=== Section Start ===

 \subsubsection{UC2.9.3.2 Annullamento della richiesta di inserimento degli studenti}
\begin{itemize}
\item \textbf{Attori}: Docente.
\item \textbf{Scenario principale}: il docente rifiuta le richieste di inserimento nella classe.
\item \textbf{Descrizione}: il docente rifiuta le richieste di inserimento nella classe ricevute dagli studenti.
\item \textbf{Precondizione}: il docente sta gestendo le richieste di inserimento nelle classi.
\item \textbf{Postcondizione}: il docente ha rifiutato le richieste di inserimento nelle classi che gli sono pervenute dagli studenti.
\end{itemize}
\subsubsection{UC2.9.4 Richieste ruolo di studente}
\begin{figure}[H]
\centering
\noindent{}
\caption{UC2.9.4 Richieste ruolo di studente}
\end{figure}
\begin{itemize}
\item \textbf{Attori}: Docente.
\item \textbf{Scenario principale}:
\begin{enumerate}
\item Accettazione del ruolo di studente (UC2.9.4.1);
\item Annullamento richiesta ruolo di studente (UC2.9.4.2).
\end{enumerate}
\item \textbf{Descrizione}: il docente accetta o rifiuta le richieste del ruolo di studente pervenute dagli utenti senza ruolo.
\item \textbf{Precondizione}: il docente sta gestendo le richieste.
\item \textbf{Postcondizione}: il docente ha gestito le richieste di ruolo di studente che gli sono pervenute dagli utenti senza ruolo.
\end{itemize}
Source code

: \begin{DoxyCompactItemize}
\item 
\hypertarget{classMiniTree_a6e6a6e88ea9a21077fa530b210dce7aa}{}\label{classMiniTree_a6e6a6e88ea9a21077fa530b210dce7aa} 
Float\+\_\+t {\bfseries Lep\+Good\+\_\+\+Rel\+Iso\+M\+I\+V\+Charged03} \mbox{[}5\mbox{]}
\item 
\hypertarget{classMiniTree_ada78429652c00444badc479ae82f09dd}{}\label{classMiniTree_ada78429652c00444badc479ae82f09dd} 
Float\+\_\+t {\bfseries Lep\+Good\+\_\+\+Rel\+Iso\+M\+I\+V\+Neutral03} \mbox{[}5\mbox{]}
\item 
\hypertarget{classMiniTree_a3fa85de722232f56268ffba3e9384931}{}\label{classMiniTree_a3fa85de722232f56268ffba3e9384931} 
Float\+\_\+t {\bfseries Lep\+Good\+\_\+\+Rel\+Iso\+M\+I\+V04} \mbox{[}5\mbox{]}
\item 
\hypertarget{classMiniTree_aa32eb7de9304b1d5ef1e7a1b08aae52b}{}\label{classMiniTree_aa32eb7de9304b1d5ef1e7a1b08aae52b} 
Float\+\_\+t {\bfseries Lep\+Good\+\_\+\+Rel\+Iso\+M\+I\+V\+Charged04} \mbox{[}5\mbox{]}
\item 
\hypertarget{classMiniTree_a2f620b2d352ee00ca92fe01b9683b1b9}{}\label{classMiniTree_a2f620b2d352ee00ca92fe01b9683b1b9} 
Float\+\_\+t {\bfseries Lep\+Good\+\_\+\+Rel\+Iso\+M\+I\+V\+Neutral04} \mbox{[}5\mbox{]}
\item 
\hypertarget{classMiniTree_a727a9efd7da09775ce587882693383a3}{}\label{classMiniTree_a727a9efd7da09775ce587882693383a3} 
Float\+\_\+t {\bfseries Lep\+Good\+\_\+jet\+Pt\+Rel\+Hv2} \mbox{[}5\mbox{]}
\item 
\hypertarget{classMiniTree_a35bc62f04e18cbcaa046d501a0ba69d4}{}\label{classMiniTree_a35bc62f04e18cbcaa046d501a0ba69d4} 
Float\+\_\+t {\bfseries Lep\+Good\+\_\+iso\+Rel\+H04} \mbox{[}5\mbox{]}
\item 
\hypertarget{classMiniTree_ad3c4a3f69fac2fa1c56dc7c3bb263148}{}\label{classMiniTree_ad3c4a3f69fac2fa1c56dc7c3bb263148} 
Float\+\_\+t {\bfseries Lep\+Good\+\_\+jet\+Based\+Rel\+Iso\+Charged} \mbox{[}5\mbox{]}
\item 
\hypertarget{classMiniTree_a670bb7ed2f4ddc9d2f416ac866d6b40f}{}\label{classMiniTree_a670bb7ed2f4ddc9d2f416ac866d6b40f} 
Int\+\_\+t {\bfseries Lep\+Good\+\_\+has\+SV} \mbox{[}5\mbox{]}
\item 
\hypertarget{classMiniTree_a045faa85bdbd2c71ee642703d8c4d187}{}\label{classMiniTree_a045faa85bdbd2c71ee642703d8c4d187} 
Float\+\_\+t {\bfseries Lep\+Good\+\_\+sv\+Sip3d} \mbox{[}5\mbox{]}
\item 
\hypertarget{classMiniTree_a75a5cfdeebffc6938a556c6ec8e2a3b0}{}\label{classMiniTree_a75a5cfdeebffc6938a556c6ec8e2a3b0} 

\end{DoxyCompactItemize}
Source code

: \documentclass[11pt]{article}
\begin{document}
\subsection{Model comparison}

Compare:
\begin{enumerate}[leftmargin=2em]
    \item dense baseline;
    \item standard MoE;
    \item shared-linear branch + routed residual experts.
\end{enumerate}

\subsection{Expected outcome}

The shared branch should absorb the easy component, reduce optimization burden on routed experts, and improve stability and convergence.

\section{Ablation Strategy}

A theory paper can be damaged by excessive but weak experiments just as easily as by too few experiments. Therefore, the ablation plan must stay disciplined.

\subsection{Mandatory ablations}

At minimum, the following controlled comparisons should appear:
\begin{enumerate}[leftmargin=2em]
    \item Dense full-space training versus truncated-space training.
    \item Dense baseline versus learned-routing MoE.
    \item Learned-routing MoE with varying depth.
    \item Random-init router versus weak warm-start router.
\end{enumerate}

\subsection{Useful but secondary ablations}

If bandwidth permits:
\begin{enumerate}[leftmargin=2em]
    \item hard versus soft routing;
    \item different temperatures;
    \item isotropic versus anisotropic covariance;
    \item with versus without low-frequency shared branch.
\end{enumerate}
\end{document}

=== Section End ===

• **About this exercise**
Report all lines of the data that include the word "shared".

• **Solution**
    \item shared-linear branch + routed residual experts.
The shared branch should absorb the easy component, reduce optimization burden on routed experts, and improve stability and convergence.
    \item with versus without low-frequency shared branch.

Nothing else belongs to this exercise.